/ Mozilla

Sets of scopes macro hygiene

  • On the first day, God created programming languages, and he saw that they were good.
  • On the second day, he saw that there were expressivity problems and he created macros.
  • On the third day, he realised he'd been drinking pretty heavily on the second day and that he had unleashed a sack of footguns upon mankind. He decided that naming should depend on the scope where the macro is defined, not expanded. After a little contemplation, he decided this was harder than it sounds and went back to bed.
  • On the fourth, fifth, and sixth days God went about creating increasingly more complex schemes for enforcing this macro hygiene thing. (Note that for the purposes of this analogy, one God day == 10 Lisp research years).

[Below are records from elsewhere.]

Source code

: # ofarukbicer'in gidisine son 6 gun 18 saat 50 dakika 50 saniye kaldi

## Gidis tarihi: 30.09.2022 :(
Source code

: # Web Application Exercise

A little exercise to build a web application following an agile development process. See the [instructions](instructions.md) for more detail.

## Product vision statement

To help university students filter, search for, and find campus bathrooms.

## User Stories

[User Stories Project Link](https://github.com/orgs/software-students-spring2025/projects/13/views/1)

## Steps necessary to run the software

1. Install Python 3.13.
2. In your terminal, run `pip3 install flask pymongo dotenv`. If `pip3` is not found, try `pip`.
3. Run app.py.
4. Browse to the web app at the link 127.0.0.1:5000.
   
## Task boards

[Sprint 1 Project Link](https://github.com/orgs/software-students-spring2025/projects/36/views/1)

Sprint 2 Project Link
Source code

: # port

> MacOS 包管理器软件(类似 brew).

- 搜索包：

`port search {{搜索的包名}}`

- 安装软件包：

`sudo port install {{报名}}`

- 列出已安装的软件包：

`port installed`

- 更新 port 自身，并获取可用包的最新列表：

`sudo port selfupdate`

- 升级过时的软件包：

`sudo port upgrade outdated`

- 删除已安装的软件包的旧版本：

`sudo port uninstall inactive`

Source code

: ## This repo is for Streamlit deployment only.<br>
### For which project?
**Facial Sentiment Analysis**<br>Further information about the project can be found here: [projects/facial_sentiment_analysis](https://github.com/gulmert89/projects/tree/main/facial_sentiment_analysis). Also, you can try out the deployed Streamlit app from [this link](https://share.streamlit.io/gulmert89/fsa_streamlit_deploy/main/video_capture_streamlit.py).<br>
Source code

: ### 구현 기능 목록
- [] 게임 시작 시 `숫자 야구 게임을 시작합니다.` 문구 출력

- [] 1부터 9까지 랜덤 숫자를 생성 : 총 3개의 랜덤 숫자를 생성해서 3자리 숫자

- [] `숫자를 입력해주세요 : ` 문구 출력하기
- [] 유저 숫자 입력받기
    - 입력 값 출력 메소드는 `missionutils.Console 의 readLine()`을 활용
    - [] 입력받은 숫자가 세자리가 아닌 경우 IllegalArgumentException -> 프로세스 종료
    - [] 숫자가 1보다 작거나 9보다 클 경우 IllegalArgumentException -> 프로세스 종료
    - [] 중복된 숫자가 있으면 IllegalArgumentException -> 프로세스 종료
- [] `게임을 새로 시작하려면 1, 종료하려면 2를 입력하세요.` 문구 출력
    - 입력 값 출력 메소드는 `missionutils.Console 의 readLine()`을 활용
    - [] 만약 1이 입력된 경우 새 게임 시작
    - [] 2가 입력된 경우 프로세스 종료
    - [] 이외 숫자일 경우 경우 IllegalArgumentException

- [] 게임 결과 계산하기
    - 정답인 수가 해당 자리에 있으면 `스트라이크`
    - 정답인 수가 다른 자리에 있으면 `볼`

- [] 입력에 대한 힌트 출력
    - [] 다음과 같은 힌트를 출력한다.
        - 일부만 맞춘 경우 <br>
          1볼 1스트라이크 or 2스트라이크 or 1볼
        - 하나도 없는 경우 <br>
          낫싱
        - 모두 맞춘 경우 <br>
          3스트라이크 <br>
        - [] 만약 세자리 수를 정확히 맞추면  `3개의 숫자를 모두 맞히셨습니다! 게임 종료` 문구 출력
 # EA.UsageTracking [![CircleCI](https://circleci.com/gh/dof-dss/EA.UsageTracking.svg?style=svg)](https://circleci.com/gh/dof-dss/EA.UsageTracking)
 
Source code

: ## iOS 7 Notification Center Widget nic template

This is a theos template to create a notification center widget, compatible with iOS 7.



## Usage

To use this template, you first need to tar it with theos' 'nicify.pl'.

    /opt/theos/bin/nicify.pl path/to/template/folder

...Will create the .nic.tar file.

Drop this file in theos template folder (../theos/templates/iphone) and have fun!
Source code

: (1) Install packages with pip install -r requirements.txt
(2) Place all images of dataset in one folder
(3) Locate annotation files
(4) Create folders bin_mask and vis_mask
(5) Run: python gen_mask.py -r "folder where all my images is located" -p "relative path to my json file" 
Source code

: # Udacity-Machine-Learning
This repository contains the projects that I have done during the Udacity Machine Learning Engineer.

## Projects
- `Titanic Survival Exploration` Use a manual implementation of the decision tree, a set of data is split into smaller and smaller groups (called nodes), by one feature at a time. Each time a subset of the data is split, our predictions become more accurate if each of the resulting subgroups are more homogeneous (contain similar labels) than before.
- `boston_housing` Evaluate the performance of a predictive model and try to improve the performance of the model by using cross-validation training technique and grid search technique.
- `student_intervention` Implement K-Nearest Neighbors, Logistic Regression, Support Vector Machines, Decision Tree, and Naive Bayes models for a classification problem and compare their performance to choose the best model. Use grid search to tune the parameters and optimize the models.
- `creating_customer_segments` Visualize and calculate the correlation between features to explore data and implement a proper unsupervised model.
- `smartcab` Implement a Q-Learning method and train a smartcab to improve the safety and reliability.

Eventually, he saw that it was good enough.
  • On the seventh day, God rested while Matthew Flatt came up with the sets of scopes hygiene algorithm, which turns out to be much nicer.

Hygiene with scopes

The basic idea is very simple. Imagine we have some abstraction for a scope. Then before expansion, we mark every identifier in the program (binding or otherwise) with the scope where the identifier is written. Then we do macro expansion. Then when we do name resolution, we use the scope that we marked the identifier with, rather than the scope where the identifier is actually written. In fact name resolution becomes much simpler - we just have a global table of bindings mapping names to definitions, but those names include the scopes we marked them all with before expansion.

Of course real life is not that simple. Lexical scoping means that identifiers are visible in multiple scopes, before macros expand it is hard to define what a scope means, and with procedural macros, the macro might want to mess around with the hygiene information.

Sets of scopes

The first innovation is to mark identifiers not with a single scope, but with a set of scope. We match names not by saying they must have the same scope, but by saying that the binding must have a subset of the scopes belonging to the use.

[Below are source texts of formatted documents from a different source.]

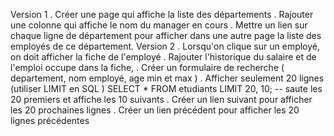  Version 1
 . Créer une page qui affiche la liste des départements
 . Rajouter une colonne qui affiche le nom du manager en cours
 . Mettre un lien sur chaque ligne de département pour afficher dans une autre page la liste des
 employés de ce département.
 Version 2
 . Lorsqu'on clique sur un employé, on doit afficher la fiche de l'employé
 . Rajouter l'historique du salaire et de l'emploi occupe dans la fiche,
 . Créer un formulaire de recherche ( departement, nom employé, age min et max )
 . Afficher seulement 20 lignes (utiliser LIMIT en SQL )
 SELECT * FROM etudiants 
LIMIT 20, 10; -- saute les 20 premiers et affiche les 10 suivants
 . Créer un lien suivant pour afficher les 20 prochaines lignes
 . Créer un lien précédent pour afficher les 20 lignes précédentes
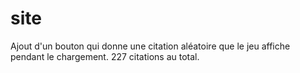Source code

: # site

Ajout d'un bouton qui donne une citation aléatoire que le jeu affiche pendant le chargement.
227 citations au total.
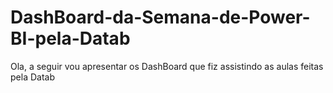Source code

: # DashBoard-da-Semana-de-Power-BI-pela-Datab
Ola, a seguir vou apresentar os DashBoard que fiz assistindo as aulas feitas pela Datab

In normal name resolution, when dealing with lexical scoping, we don't just lookup a name in a single scope, we go up a tree of scopes until we find the name we are interested in. In sets of scopes, this is made explicit; identifiers are marked with all scopes in which they are present.

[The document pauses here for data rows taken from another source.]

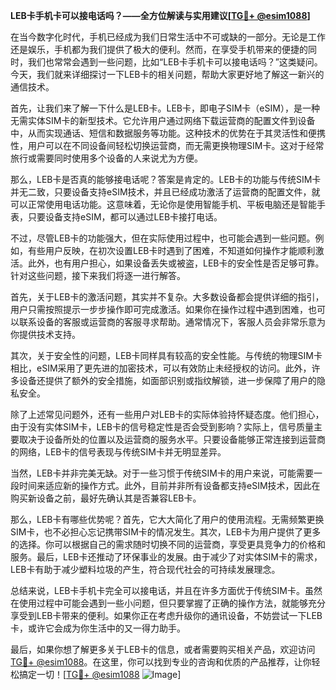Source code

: **LEB卡手机卡可以接电话吗？——全方位解读与实用建议[[TG💪+ @esim1088](https://t.me/s/esim1088)]**

在当今数字化时代，手机已经成为我们日常生活中不可或缺的一部分。无论是工作还是娱乐，手机都为我们提供了极大的便利。然而，在享受手机带来的便捷的同时，我们也常常会遇到一些问题，比如“LEB卡手机卡可以接电话吗？”这类疑问。今天，我们就来详细探讨一下LEB卡的相关问题，帮助大家更好地了解这一新兴的通信技术。

首先，让我们来了解一下什么是LEB卡。LEB卡，即电子SIM卡（eSIM），是一种无需实体SIM卡的新型技术。它允许用户通过网络下载运营商的配置文件到设备中，从而实现通话、短信和数据服务等功能。这种技术的优势在于其灵活性和便携性，用户可以在不同设备间轻松切换运营商，而无需更换物理SIM卡。这对于经常旅行或需要同时使用多个设备的人来说尤为方便。

那么，LEB卡是否真的能够接电话呢？答案是肯定的。LEB卡的功能与传统SIM卡并无二致，只要设备支持eSIM技术，并且已经成功激活了运营商的配置文件，就可以正常使用电话功能。这意味着，无论你是使用智能手机、平板电脑还是智能手表，只要设备支持eSIM，都可以通过LEB卡接打电话。

不过，尽管LEB卡的功能强大，但在实际使用过程中，也可能会遇到一些问题。例如，有些用户反映，在初次设置LEB卡时遇到了困难，不知道如何操作才能顺利激活。此外，也有用户担心，如果设备丢失或被盗，LEB卡的安全性是否足够可靠。针对这些问题，接下来我们将逐一进行解答。

首先，关于LEB卡的激活问题，其实并不复杂。大多数设备都会提供详细的指引，用户只需按照提示一步步操作即可完成激活。如果你在操作过程中遇到困难，也可以联系设备的客服或运营商的客服寻求帮助。通常情况下，客服人员会非常乐意为你提供技术支持。

其次，关于安全性的问题，LEB卡同样具有较高的安全性能。与传统的物理SIM卡相比，eSIM采用了更先进的加密技术，可以有效防止未经授权的访问。此外，许多设备还提供了额外的安全措施，如面部识别或指纹解锁，进一步保障了用户的隐私安全。

除了上述常见问题外，还有一些用户对LEB卡的实际体验持怀疑态度。他们担心，由于没有实体SIM卡，LEB卡的信号稳定性是否会受到影响？实际上，信号质量主要取决于设备所处的位置以及运营商的服务水平。只要设备能够正常连接到运营商的网络，LEB卡的信号表现与传统SIM卡并无明显差异。

当然，LEB卡并非完美无缺。对于一些习惯于传统SIM卡的用户来说，可能需要一段时间来适应新的操作方式。此外，目前并非所有设备都支持eSIM技术，因此在购买新设备之前，最好先确认其是否兼容LEB卡。

那么，LEB卡有哪些优势呢？首先，它大大简化了用户的使用流程。无需频繁更换SIM卡，也不必担心忘记携带SIM卡的情况发生。其次，LEB卡为用户提供了更多的选择。你可以根据自己的需求随时切换不同的运营商，享受更具竞争力的价格和服务。最后，LEB卡还推动了环保事业的发展。由于减少了对实体SIM卡的需求，LEB卡有助于减少塑料垃圾的产生，符合现代社会的可持续发展理念。

总结来说，LEB卡手机卡完全可以接电话，并且在许多方面优于传统SIM卡。虽然在使用过程中可能会遇到一些小问题，但只要掌握了正确的操作方法，就能够充分享受到LEB卡带来的便利。如果你正在考虑升级你的通讯设备，不妨尝试一下LEB卡，或许它会成为你生活中的又一得力助手。

最后，如果你想了解更多关于LEB卡的信息，或者需要购买相关产品，欢迎访问[TG💪+ @esim1088](https://t.me/s/esim1088)。在这里，你可以找到专业的咨询和优质的产品推荐，让你轻松搞定一切！[[TG💪+ @esim1088](https://t.me/s/esim1088) ![Image](https://i.postimg.cc/4NQfJmqS/Snipaste-2025-05-13-00-14-12.png)]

When there are multiple bindings which have a subset of scopes, we take the binding with the largest subset (note that in some cases we might have two (or more) bindings with a subset of scopes where neither subset is larger than the other, in this case name resolution is ambiguous).

Example:

fn foo(x: ...) {
    let x = ...;
    let x = ...;
    x;
}

Here there are three bindings of x and one use. The use clearly refers to the last let, but lets look at the scope sets. First, lets make the scopes explicit and label them:

fn foo(x: ...) {           // 1
    {                      // 2
        let x = ...;
        {                  // 3
            let x = ...;
            x;
        }
    }
}

Now, lets annotate the variables:

fn foo(x /*{1}*/: ...) {           // 1
    {                              // 2
        let x /*{1, 2}*/ = ...;
        {                          // 3
            let x /*{1, 2, 3}*/ = ...;
            x /*{1, 2, 3}*/;
        }
    }
}

So, when resolving the use of x, we look up x{1, 2, 3} in a binding table:

x{1} -> ...
x{1, 2} -> ...
x{1, 2, 3} -> ...

Comparing the use with the entries in the table, each entry in the table has the right name and each set of scopes is a subset of the use's set of scopes; the final entry has the largest subset and so is the binding we pick. This matches our intuition.

So many scopes

That is the intuition of using sets of scopes, but what about macros, that is the whole point of this right? We get into the nitty-gritty pretty quickly, and I expect this is why it took so long for an algorithm in this style to appear.

When we expand a macro we add a new scope to all identifiers from the macro expansion (the 'intro' scope). Identifiers which are passed to the macro do not get this scope, but do get a 'use-site' scope. Note that in all cases, identifiers will have the scopes due to the context where they are declared (or due to previous expansions).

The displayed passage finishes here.